Adjoint map is Lie homomorphism

The Jacobi identity of a Lie algebra says that $ad: \mathfrak g \to End(\mathfrak g)$ is a derivation. I am a bit emberassed but what is the easieast way to see that for every $X \in \mathfrak g$, $ad_X: \mathfrak g \to \mathfrak g, Y \mapsto [X,Y]$ is a Lie homomorphism, i.e., $[ad_X Y, ad_X Z] = ad_X([Y,Z])$ ?

Edit: The identity in the above line is wrong. It is $ad_X$ a derivation (endomorphism satisfying the product rule), not a Lie homomorphism (respecting the Lie bracket). I was a bit confused here, sorry.

Solution 1:

Continuing with @TobiasKildetoft's comment: I really think one should think that the Jacobi identity is exactly the assertion that "ad" is a Lie algebra homomorphism.

So, for example, it is not a good idea to try to present the literal Jacobi-identity formula in a "symmetric" form (as some sources do), which would necessarily obscure the assertion that "ad" is a Lie algebra hom.

It is also unfortunate that few sources seem to let on that this is what the Jacobi identity is asserting!

So, don't think of the Jacobi identity as a formula that is required to hold, but as the property that "ad" is a Lie algebra hom, ... and then you can recover the formula whenever you want.

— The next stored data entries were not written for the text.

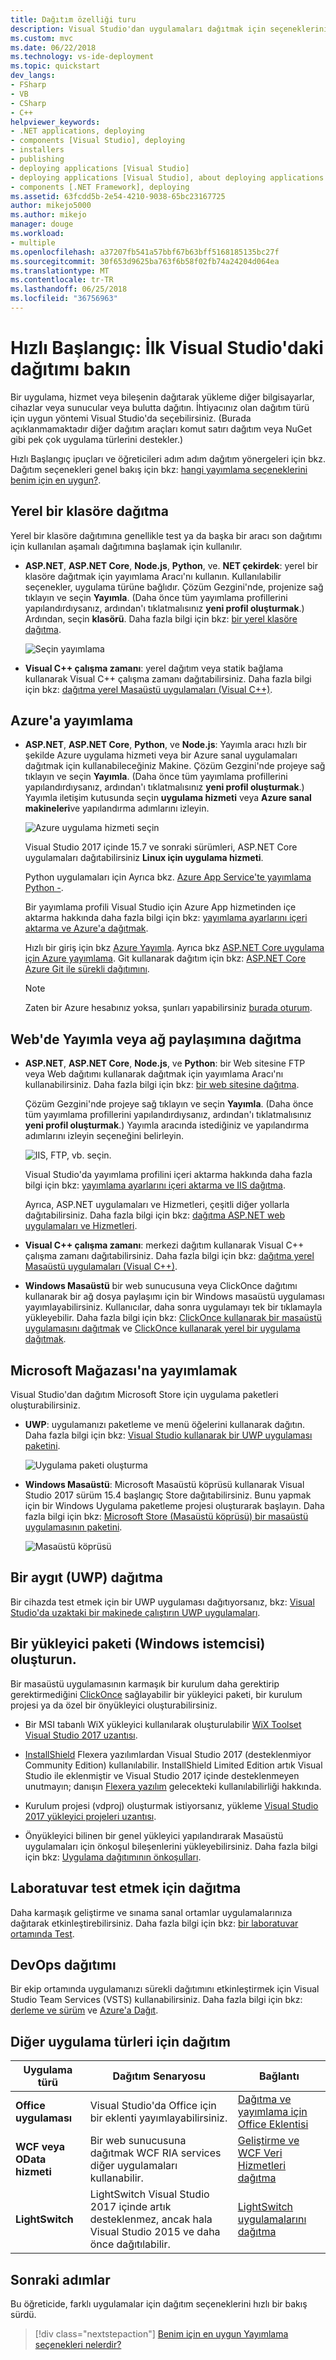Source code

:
 ```yaml
---
title: Dağıtım özelliği turu
description: Visual Studio'dan uygulamaları dağıtmak için seçenekleriniz hakkında bilgi edinin.
ms.custom: mvc
ms.date: 06/22/2018
ms.technology: vs-ide-deployment
ms.topic: quickstart
dev_langs:
- FSharp
- VB
- CSharp
- C++
helpviewer_keywords:
- .NET applications, deploying
- components [Visual Studio], deploying
- installers
- publishing
- deploying applications [Visual Studio]
- deploying applications [Visual Studio], about deploying applications
- components [.NET Framework], deploying
ms.assetid: 63fcdd5b-2e54-4210-9038-65bc23167725
author: mikejo5000
ms.author: mikejo
manager: douge
ms.workload:
- multiple
ms.openlocfilehash: a37207fb541a57bbf67b63bff5168185135bc27f
ms.sourcegitcommit: 30f653d9625ba763f6b58f02fb74a24204d064ea
ms.translationtype: MT
ms.contentlocale: tr-TR
ms.lasthandoff: 06/25/2018
ms.locfileid: "36756963"
---
```

# <a name="quickstart-first-look-at-deployment-in-visual-studio"></a>Hızlı Başlangıç: İlk Visual Studio'daki dağıtımı bakın

Bir uygulama, hizmet veya bileşenin dağıtarak yükleme diğer bilgisayarlar, cihazlar veya sunucular veya bulutta dağıtın. İhtiyacınız olan dağıtım türü için uygun yöntemi Visual Studio'da seçebilirsiniz. (Burada açıklanmamaktadır diğer dağıtım araçları komut satırı dağıtım veya NuGet gibi pek çok uygulama türlerini destekler.)

Hızlı Başlangıç ipuçları ve öğreticileri adım adım dağıtım yönergeleri için bkz. Dağıtım seçenekleri genel bakış için bkz: [hangi yayımlama seçeneklerini benim için en uygun?](deploying-applications-services-and-components-resources.md#what-publishing-options-are-right-for-me).

## <a name="deploy-to-local-folder"></a>Yerel bir klasöre dağıtma

Yerel bir klasöre dağıtımına genellikle test ya da başka bir aracı son dağıtımı için kullanılan aşamalı dağıtımına başlamak için kullanılır.

- **ASP.NET**, **ASP.NET Core**, **Node.js**, **Python**, ve. **NET çekirdek**: yerel bir klasöre dağıtmak için yayımlama Aracı'nı kullanın. Kullanılabilir seçenekler, uygulama türüne bağlıdır. Çözüm Gezgini'nde, projenize sağ tıklayın ve seçin **Yayımla**. (Daha önce tüm yayımlama profillerini yapılandırdıysanız, ardından'ı tıklatmalısınız **yeni profil oluşturmak**.) Ardından, seçin **klasörü**. Daha fazla bilgi için bkz: [bir yerel klasöre dağıtma](quickstart-deploy-to-local-folder.md).

    ![Seçin yayımlama](../deployment/media/quickstart-publish.png)

- **Visual C++ çalışma zamanı**: yerel dağıtım veya statik bağlama kullanarak Visual C++ çalışma zamanı dağıtabilirsiniz. Daha fazla bilgi için bkz: [dağıtma yerel Masaüstü uygulamaları (Visual C++)](/cpp/ide/deploying-native-desktop-applications-visual-cpp). 

## <a name="publish-to-azure"></a>Azure'a yayımlama

- **ASP.NET**, **ASP.NET Core**, **Python**, ve **Node.js**: Yayımla aracı hızlı bir şekilde Azure uygulama hizmeti veya bir Azure sanal uygulamaları dağıtmak için kullanabileceğiniz Makine. Çözüm Gezgini'nde projeye sağ tıklayın ve seçin **Yayımla**. (Daha önce tüm yayımlama profillerini yapılandırdıysanız, ardından'ı tıklatmalısınız **yeni profil oluşturmak**.) Yayımla iletişim kutusunda seçin **uygulama hizmeti** veya **Azure sanal makineleri**ve yapılandırma adımlarını izleyin.

    ![Azure uygulama hizmeti seçin](../deployment/media/quickstart-publish-azure.png "Azure uygulama hizmeti seçin")

    Visual Studio 2017 içinde 15.7 ve sonraki sürümleri, ASP.NET Core uygulamaları dağıtabilirsiniz **Linux için uygulama hizmeti**.

    Python uygulamaları için Ayrıca bkz. [Azure App Service'te yayımlama Python -](/visualstudio/python/publishing-python-web-applications-to-azure-from-visual-studio?toc=/visualstudio/deployment/toc.json&bc=/visualstudio/deployment/_breadcrumb/toc.json).

    Bir yayımlama profili Visual Studio için Azure App hizmetinden içe aktarma hakkında daha fazla bilgi için bkz: [yayımlama ayarlarını içeri aktarma ve Azure'a dağıtmak](../deployment/tutorial-import-publish-settings-azure.md).

    Hızlı bir giriş için bkz [Azure Yayımla](quickstart-deploy-to-azure.md). Ayrıca bkz [ASP.NET Core uygulama için Azure yayımlama](/aspnet/core/tutorials/publish-to-azure-webapp-using-vs). Git kullanarak dağıtım için bkz: [ASP.NET Core Azure Git ile sürekli dağıtımını](/aspnet/core/publishing/azure-continuous-deployment).

    > [!NOTE]
    > Zaten bir Azure hesabınız yoksa, şunları yapabilirsiniz [burada oturum](https://azure.microsoft.com/free/?ref=microsoft.com&utm_source=microsoft.com&utm_medium=doc&utm_campaign=visualstudio).

## <a name="publish-to-web-or-deploy-to-network-share"></a>Web'de Yayımla veya ağ paylaşımına dağıtma

- **ASP.NET**, **ASP.NET Core**, **Node.js**, ve **Python**: bir Web sitesine FTP veya Web dağıtımı kullanarak dağıtmak için yayımlama Aracı'nı kullanabilirsiniz. Daha fazla bilgi için bkz: [bir web sitesine dağıtma](quickstart-deploy-to-a-web-site.md).

    Çözüm Gezgini'nde projeye sağ tıklayın ve seçin **Yayımla**. (Daha önce tüm yayımlama profillerini yapılandırdıysanız, ardından'ı tıklatmalısınız **yeni profil oluşturmak**.) Yayımla aracında istediğiniz ve yapılandırma adımlarını izleyin seçeneğini belirleyin.

    ![IIS, FTP, vb. seçin.](../deployment/media/quickstart-publish-iis-ftp.png)

    Visual Studio'da yayımlama profilini içeri aktarma hakkında daha fazla bilgi için bkz: [yayımlama ayarlarını içeri aktarma ve IIS dağıtma](../deployment/tutorial-import-publish-settings-iis.md).

    Ayrıca, ASP.NET uygulamaları ve Hizmetleri, çeşitli diğer yollarla dağıtabilirsiniz. Daha fazla bilgi için bkz: [dağıtma ASP.NET web uygulamaları ve Hizmetleri](http://www.asp.net/aspnet/overview/deployment).

- **Visual C++ çalışma zamanı**: merkezi dağıtım kullanarak Visual C++ çalışma zamanı dağıtabilirsiniz. Daha fazla bilgi için bkz: [dağıtma yerel Masaüstü uygulamaları (Visual C++)](/cpp/ide/deploying-native-desktop-applications-visual-cpp). 

- **Windows Masaüstü** bir web sunucusuna veya ClickOnce dağıtımı kullanarak bir ağ dosya paylaşımı için bir Windows masaüstü uygulaması yayımlayabilirsiniz. Kullanıcılar, daha sonra uygulamayı tek bir tıklamayla yükleyebilir. Daha fazla bilgi için bkz: [ClickOnce kullanarak bir masaüstü uygulamasını dağıtmak](how-to-publish-a-clickonce-application-using-the-publish-wizard.md) ve [ClickOnce kullanarak yerel bir uygulama dağıtmak](/cpp/ide/clickonce-deployment-for-visual-cpp-applications).

## <a name="publish-to-microsoft-store"></a>Microsoft Mağazası'na yayımlamak

Visual Studio'dan dağıtım Microsoft Store için uygulama paketleri oluşturabilirsiniz.

- **UWP**: uygulamanızı paketleme ve menü öğelerini kullanarak dağıtın. Daha fazla bilgi için bkz: [Visual Studio kullanarak bir UWP uygulaması paketini](/windows/uwp/packaging/packaging-uwp-apps).

    ![Uygulama paketi oluşturma](../deployment/media/feature-tour-create-app-package.jpg)

- **Windows Masaüstü**: Microsoft Masaüstü köprüsü kullanarak Visual Studio 2017 sürüm 15.4 başlangıç Store dağıtabilirsiniz. Bunu yapmak için bir Windows Uygulama paketleme projesi oluşturarak başlayın. Daha fazla bilgi için bkz: [Microsoft Store (Masaüstü köprüsü) bir masaüstü uygulamasının paketini](/windows/uwp/porting/desktop-to-uwp-packaging-dot-net).

    ![Masaüstü köprüsü](../deployment/media/feature-tour-desktop-bridge.png)

## <a name="deploy-to-a-device-uwp"></a>Bir aygıt (UWP) dağıtma

Bir cihazda test etmek için bir UWP uygulaması dağıtıyorsanız, bkz: [Visual Studio'da uzaktaki bir makinede çalıştırın UWP uygulamaları](../debugger/run-windows-store-apps-on-a-remote-machine.md).

## <a name="create-an-installer-package-windows-client"></a>Bir yükleyici paketi (Windows istemcisi) oluşturun.

Bir masaüstü uygulamasının karmaşık bir kurulum daha gerektirip gerektirmediğini [ClickOnce](how-to-publish-a-clickonce-application-using-the-publish-wizard.md) sağlayabilir bir yükleyici paketi, bir kurulum projesi ya da özel bir önyükleyici oluşturabilirsiniz.

- Bir MSI tabanlı WiX yükleyici kullanılarak oluşturulabilir [WiX Toolset Visual Studio 2017 uzantısı](https://marketplace.visualstudio.com/items?itemName=RobMensching.WixToolsetVisualStudio2017Extension).

- [InstallShield](https://www.flexerasoftware.com/producer/products/software-installation/installshield-software-installer/tab/requirements) Flexera yazılımlardan Visual Studio 2017 (desteklenmiyor Community Edition) kullanılabilir. InstallShield Limited Edition artık Visual Studio ile eklenmiştir ve Visual Studio 2017 içinde desteklenmeyen unutmayın; danışın [Flexera yazılım](http://learn.flexerasoftware.com/content/IS-EVAL-InstallShield-Limited-Edition-Visual-Studio) gelecekteki kullanılabilirliği hakkında.

- Kurulum projesi (vdproj) oluşturmak istiyorsanız, yükleme [Visual Studio 2017 yükleyici projeleri uzantısı](https://marketplace.visualstudio.com/items?itemName=VisualStudioProductTeam.MicrosoftVisualStudio2017InstallerProjects#overview).

- Önyükleyici bilinen bir genel yükleyici yapılandırarak Masaüstü uygulamaları için önkoşul bileşenlerini yükleyebilirsiniz. Daha fazla bilgi için bkz: [Uygulama dağıtımının önkoşulları](../deployment/application-deployment-prerequisites.md).

## <a name="deploy-to-test-lab"></a>Laboratuvar test etmek için dağıtma

Daha karmaşık geliştirme ve sınama sanal ortamlar uygulamalarınıza dağıtarak etkinleştirebilirsiniz. Daha fazla bilgi için bkz: [bir laboratuvar ortamında Test](../test/lab-management/using-a-lab-environment-for-your-application-lifecycle.md).

## <a name="devops-deployment"></a>DevOps dağıtımı

Bir ekip ortamında uygulamanızı sürekli dağıtımını etkinleştirmek için Visual Studio Team Services (VSTS) kullanabilirsiniz. Daha fazla bilgi için bkz: [derleme ve sürüm](/vsts/build-release/index) ve [Azure'a Dağıt](/vsts/deploy-azure/index).

## <a name="deployment-for-other-app-types"></a>Diğer uygulama türleri için dağıtım

| Uygulama türü | Dağıtım Senaryosu | Bağlantı |
| --- | --- | --- |
| **Office uygulaması** | Visual Studio'da Office için bir eklenti yayımlayabilirsiniz. | [Dağıtma ve yayımlama için Office Eklentisi](https://dev.office.com/docs/add-ins/publish/publish) |
| **WCF veya OData hizmeti**  | Bir web sunucusuna dağıtmak WCF RIA services diğer uygulamaları kullanabilir. | [Geliştirme ve WCF Veri Hizmetleri dağıtma](/dotnet/framework/data/wcf/developing-and-deploying-wcf-data-services) |
| **LightSwitch** | LightSwitch Visual Studio 2017 içinde artık desteklenmez, ancak hala Visual Studio 2015 ve daha önce dağıtılabilir. | [LightSwitch uygulamalarını dağıtma](http://msdn.microsoft.com/Library/4818d933-295c-4ecc-9148-7ad9ca28dcdb) | 

## <a name="next-steps"></a>Sonraki adımlar

Bu öğreticide, farklı uygulamalar için dağıtım seçeneklerini hızlı bir bakış sürdü.

> [!div class="nextstepaction"]
> [Benim için en uygun Yayımlama seçenekleri nelerdir?](deploying-applications-services-and-components-resources.md#what-publishing-options-are-right-for-me)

A (slightly) more interesting related question is about why the Lie algebras of classical matrix groups do satisfy the Jacobi identity! :) That is, we really should check the property rather than accidentally taking it for granted. Of course, then the structural sense of "ad" as derivative of "Ad", which in these linear cases is "conjugation", explain it, when one spells things out.